What is the current set up of your site? do you have a node for each language, or are you using a global non-English language on your site (e.g. all nodes are the same language)?

The language should be added to the RDF graph which is built in memory based on the data provided by the entity API. Once the language tag is reflected in this RDF graph, it should be carried through in the RDF serializations and SPARQL endpoint.

alejandrodf’s picture

Hi Scor,

The sites is in English and Spanish. I have a node for each language.

Should I add the languaje when I created/updated the node? I though I have to add it when function _rdfui_mapping_save it's called, but I don't know the values of the parameters yet. I need to debug it first!

scor’s picture

I did some quick debugging. From what I can tell using the core locale and content translation modules, language is only supported for nodes. Even though fields support multiple languages, their value is in the LANGUAGE_NONE (und) array key. the language of each node is $node->language, so use that to detect the language of a node.

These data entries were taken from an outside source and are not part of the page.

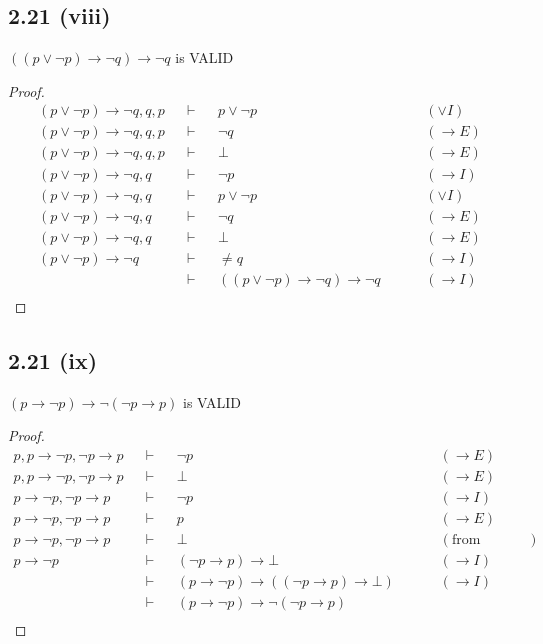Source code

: \documentclass[12pt]{article}
\begin{document}
\subsection*{2.21 (viii)} 
$((p \vee \neg p) \rightarrow \neg q) \rightarrow \neg q$ is VALID
\begin{proof}
\begin{align*}
    (p \vee \neg p) \rightarrow \neg q, q, p &&\vdash&& p \vee \neg p && &&(\vee I)\\
    (p \vee \neg p) \rightarrow \neg q, q, p &&\vdash&& \neg q && &&(\rightarrow E) \\
    (p \vee \neg p) \rightarrow \neg q, q, p &&\vdash&& \bot && &&(\rightarrow E) \\
    (p \vee \neg p) \rightarrow \neg q, q &&\vdash&& \neg p && &&(\rightarrow I) \\
    (p \vee \neg p) \rightarrow \neg q, q &&\vdash&& p \vee \neg p && &&(\vee I) \\
    (p \vee \neg p) \rightarrow \neg q, q &&\vdash&& \neg q && &&(\rightarrow E) \\
    (p \vee \neg p) \rightarrow \neg q, q &&\vdash&& \bot && &&(\rightarrow E) \\
    (p \vee \neg p) \rightarrow \neg q &&\vdash&& \neq q && &&(\rightarrow I) \\
    &&\vdash&& ((p \vee \neg p) \rightarrow \neg q) \rightarrow \neg q && &&(\rightarrow I) \\
\end{align*}
\end{proof}

\subsection*{2.21 (ix)} 
$(p \rightarrow \neg p) \rightarrow \neg (\neg p \rightarrow p)$ is VALID
\begin{proof}
\begin{align*}
    p, p \rightarrow \neg p, \neg p \rightarrow p &&\vdash&& \neg p && &&(\rightarrow E) \\
    p, p \rightarrow \neg p, \neg p \rightarrow p &&\vdash&& \bot && &&(\rightarrow E) \\
    p \rightarrow \neg p, \neg p \rightarrow p &&\vdash&& \neg p && &&(\rightarrow I) \\
    p \rightarrow \neg p, \neg p \rightarrow p &&\vdash&& p && &&(\rightarrow E) \\
    p \rightarrow \neg p, \neg p \rightarrow p &&\vdash&& \bot && &&(\text{from previous two steps}) \\
    p \rightarrow \neg p &&\vdash&& (\neg p \rightarrow p) \rightarrow \bot && &&(\rightarrow I) \\
    &&\vdash&& (p \rightarrow \neg p) \rightarrow ((\neg p \rightarrow p) \rightarrow \bot) && &&(\rightarrow I) \\
    &&\vdash&& (p \rightarrow \neg p) \rightarrow \neg (\neg p \rightarrow p) && && \\
\end{align*}
\end{proof}
\end{document}
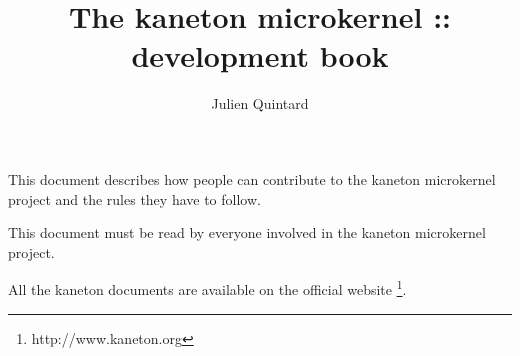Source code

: %
%
%
%
%
%

%
%

\def\path{../..}

%
%



%
%

\rhead{}

%
%

\title{The kaneton microkernel :: development book
       \logos}

%
%

\author{\small{Julien Quintard}}

%
%



%
%

\maketitle

%
%

This document describes how people can contribute to the kaneton microkernel
project and the rules they have to follow.

This document must be read by everyone involved in the kaneton microkernel
project.

All the kaneton documents are available on
the official website
  \footnote{http://www.kaneton.org}.

%
%

\tableofcontents

%
%






%
%
%

%
%



%
%

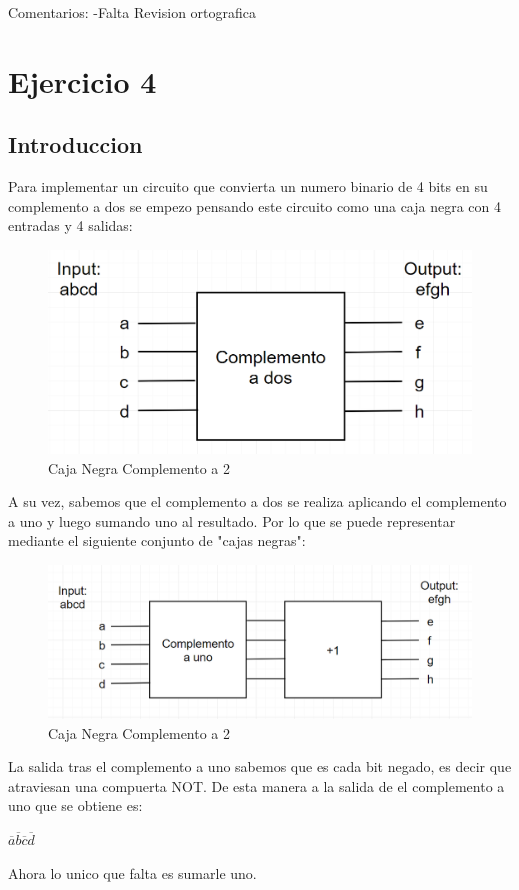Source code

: \documentclass{article}
\begin{document}
	
	Comentarios:
	\newline -Falta Revision ortografica
	\section{Ejercicio 4}
	\subsection{Introduccion}
		\hspace{10mm} Para implementar un circuito que convierta un numero binario de 4 bits en su complemento a dos se empezo pensando este circuito como una caja negra con 4 entradas y 4 salidas:
		\begin{figure}[h!]
			\includegraphics[width=\linewidth,scale=0.5]{comp2.png}
  			\caption{Caja Negra Complemento a 2}
		\end{figure}
		\newline \hspace{10mm} A su vez, sabemos que el complemento a dos se realiza aplicando el complemento a uno y luego sumando uno al resultado. Por lo que se puede representar mediante el siguiente conjunto de "cajas negras":
		\begin{figure}[h!]
			\includegraphics[width=\linewidth,scale=0.5]{comp1+1.png}
  			\caption{Caja Negra Complemento a 2}
		\end{figure}
		\newline \hspace{10mm} La salida tras el complemento a uno sabemos que es cada bit negado, es decir que atraviesan una compuerta NOT. De esta manera a la salida de el complemento a uno que se obtiene es: 
		\newline \centerline{$\overline{a} \overline{b} \overline{c} \overline{d}$} 
		\hspace{10mm} Ahora lo unico que falta es sumarle uno.
\end{document}
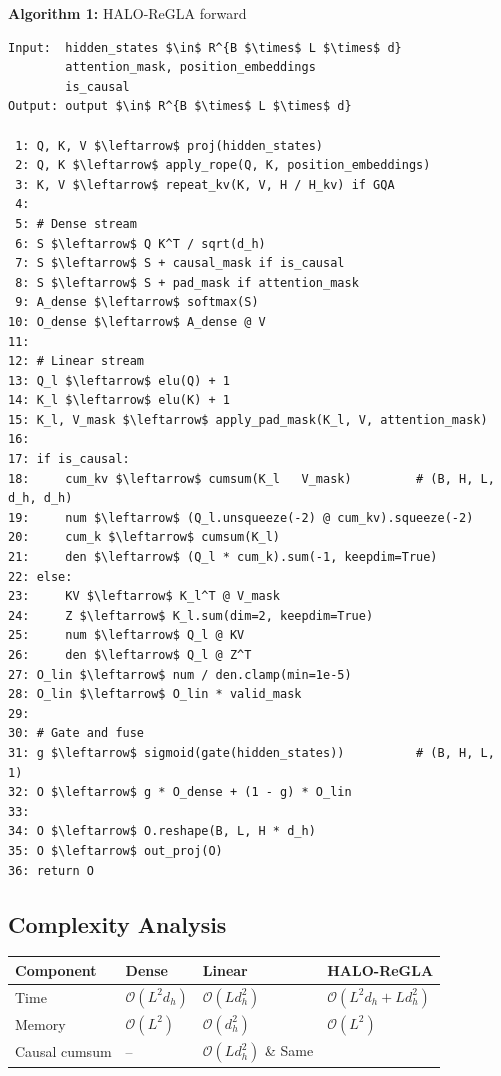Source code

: \textbf{Algorithm 1:} HALO-ReGLA forward
\begin{lstlisting}
Input:  hidden_states $\in$ R^{B $\times$ L $\times$ d}
        attention_mask, position_embeddings
        is_causal
Output: output $\in$ R^{B $\times$ L $\times$ d}

 1: Q, K, V $\leftarrow$ proj(hidden_states)
 2: Q, K $\leftarrow$ apply_rope(Q, K, position_embeddings)
 3: K, V $\leftarrow$ repeat_kv(K, V, H / H_kv) if GQA
 4:
 5: # Dense stream
 6: S $\leftarrow$ Q K^T / sqrt(d_h)
 7: S $\leftarrow$ S + causal_mask if is_causal
 8: S $\leftarrow$ S + pad_mask if attention_mask
 9: A_dense $\leftarrow$ softmax(S)
10: O_dense $\leftarrow$ A_dense @ V
11:
12: # Linear stream
13: Q_l $\leftarrow$ elu(Q) + 1
14: K_l $\leftarrow$ elu(K) + 1
15: K_l, V_mask $\leftarrow$ apply_pad_mask(K_l, V, attention_mask)
16:
17: if is_causal:
18:     cum_kv $\leftarrow$ cumsum(K_l   V_mask)         # (B, H, L, d_h, d_h)
19:     num $\leftarrow$ (Q_l.unsqueeze(-2) @ cum_kv).squeeze(-2)
20:     cum_k $\leftarrow$ cumsum(K_l)
21:     den $\leftarrow$ (Q_l * cum_k).sum(-1, keepdim=True)
22: else:
23:     KV $\leftarrow$ K_l^T @ V_mask
24:     Z $\leftarrow$ K_l.sum(dim=2, keepdim=True)
25:     num $\leftarrow$ Q_l @ KV
26:     den $\leftarrow$ Q_l @ Z^T
27: O_lin $\leftarrow$ num / den.clamp(min=1e-5)
28: O_lin $\leftarrow$ O_lin * valid_mask
29:
30: # Gate and fuse
31: g $\leftarrow$ sigmoid(gate(hidden_states))          # (B, H, L, 1)
32: O $\leftarrow$ g * O_dense + (1 - g) * O_lin
33:
34: O $\leftarrow$ O.reshape(B, L, H * d_h)
35: O $\leftarrow$ out_proj(O)
36: return O
\end{lstlisting}

\subsection{Complexity Analysis}

\begin{table}[H]
\centering
\small
\begin{tabular}{llll}
\toprule
\textbf{Component} & \textbf{Dense} & \textbf{Linear} & \textbf{HALO-ReGLA} \\
\midrule
Time & $\mathcal{O}(L^2 d_h)$ & $\mathcal{O}(L d_h^2)$ & $\mathcal{O}(L^2 d_h + L d_h^2)$ \\
Memory & $\mathcal{O}(L^2)$ & $\mathcal{O}(d_h^2)$ & $\mathcal{O}(L^2)$ \\
Causal cumsum & -- & $\mathcal{O}(L d_h^2)$ \& Same \\
\bottomrule
\end{tabular}
\end{table}


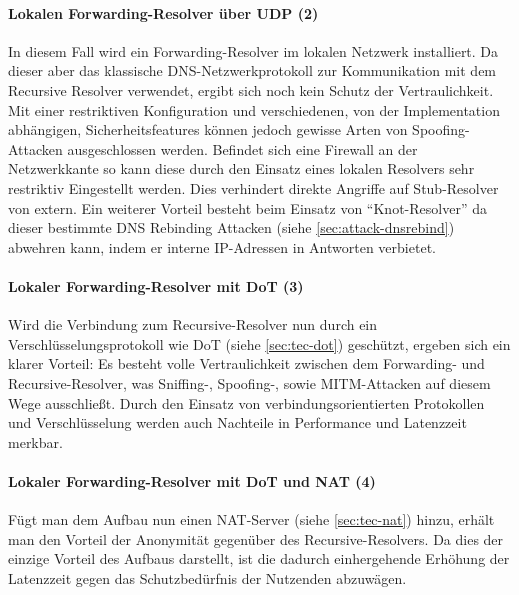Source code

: \paragraph{Lokalen Forwarding-Resolver über UDP (2)}
In diesem Fall wird ein Forwarding-Resolver im lokalen Netzwerk installiert. Da dieser aber das klassische DNS-Netzwerkprotokoll zur Kommunikation mit dem Recursive Resolver verwendet, ergibt sich noch kein Schutz der Vertraulichkeit. Mit einer restriktiven Konfiguration und verschiedenen, von der Implementation abhängigen, Sicherheitsfeatures können jedoch gewisse Arten von Spoofing-Attacken ausgeschlossen werden. Befindet sich eine Firewall an der Netzwerkkante so kann diese durch den Einsatz eines lokalen Resolvers sehr restriktiv Eingestellt werden. Dies verhindert direkte Angriffe auf Stub-Resolver von extern. Ein weiterer Vorteil besteht beim Einsatz von ``Knot-Resolver'' da dieser bestimmte DNS Rebinding Attacken (siehe \ref{sec:attack-dnsrebind}) abwehren kann, indem er interne IP-Adressen in Antworten verbietet\cite{KnotResolverDocRebinding}.

\paragraph{Lokaler Forwarding-Resolver mit DoT (3)}
Wird die Verbindung zum Recursive-Resolver nun durch ein Verschlüsselungsprotokoll wie DoT (siehe \ref{sec:tec-dot}) geschützt, ergeben sich ein klarer Vorteil: Es besteht volle Vertraulichkeit zwischen dem Forwarding- und Recursive-Resolver, was Sniffing-, Spoofing-, sowie MITM-Attacken auf diesem Wege ausschließt. Durch den Einsatz von verbindungsorientierten Protokollen und Verschlüsselung werden auch Nachteile in Performance und Latenzzeit merkbar.

\paragraph{Lokaler Forwarding-Resolver mit DoT und NAT (4)}
Fügt man dem Aufbau nun einen NAT-Server (siehe \ref{sec:tec-nat}) hinzu, erhält man den Vorteil der Anonymität gegenüber des Recursive-Resolvers. Da dies der einzige Vorteil des Aufbaus darstellt, ist die dadurch einhergehende Erhöhung der Latenzzeit gegen das Schutzbedürfnis der Nutzenden abzuwägen.

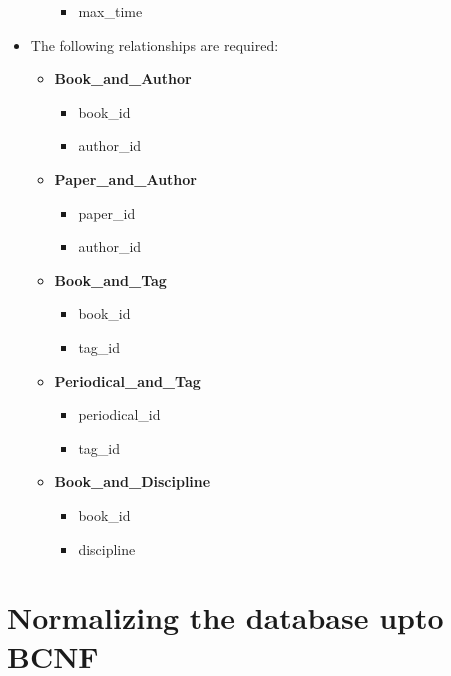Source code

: \documentclass{article}
\begin{document}
\begin{itemize}
\begin{itemize}
\begin{itemize}
                    \item max\_time
                \end{itemize}
        \end{itemize}
    \item The following relationships are required:
        \begin{itemize}
            \item \textbf{Book\_and\_Author}
                \begin{itemize}
                    \item {\color{blue}book\_id}
                    \item {\color{blue}author\_id}
                \end{itemize}
            \item \textbf{Paper\_and\_Author}
                \begin{itemize}
                    \item {\color{blue}paper\_id}
                    \item {\color{blue}author\_id}
                \end{itemize}
            \item \textbf{Book\_and\_Tag}
                \begin{itemize}
                    \item {\color{blue}book\_id}
                    \item {\color{blue}tag\_id}
                \end{itemize}
            \item \textbf{Periodical\_and\_Tag}
                \begin{itemize}
                    \item {\color{blue}periodical\_id}
                    \item {\color{blue}tag\_id}
                \end{itemize}
            \item \textbf{{\color{green}Book\_and\_Discipline}}
                \begin{itemize}
                    \item {\color{blue}book\_id}
                    \item {\color{blue}discipline}
                \end{itemize}
        \end{itemize}
\end{itemize}

\section{Normalizing the database upto BCNF}
\end{document}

You have to look into rdfx_get_rdf_model() and the rdfx_add_*() helper functions, in particular rdfx_add_literal(). With ARC, you can use 'lang' => 'en', in the $index to add a language tag. you might have to add an extra parameter to rdfx_add_literal() for the language tag.

alejandrodf’s picture

It works!!!

I'll copy the first version of the code. Just two lines!! However I should add some conditionals to avoid empty lang tags in single language site. I'll create one to test and correct the code this weekend.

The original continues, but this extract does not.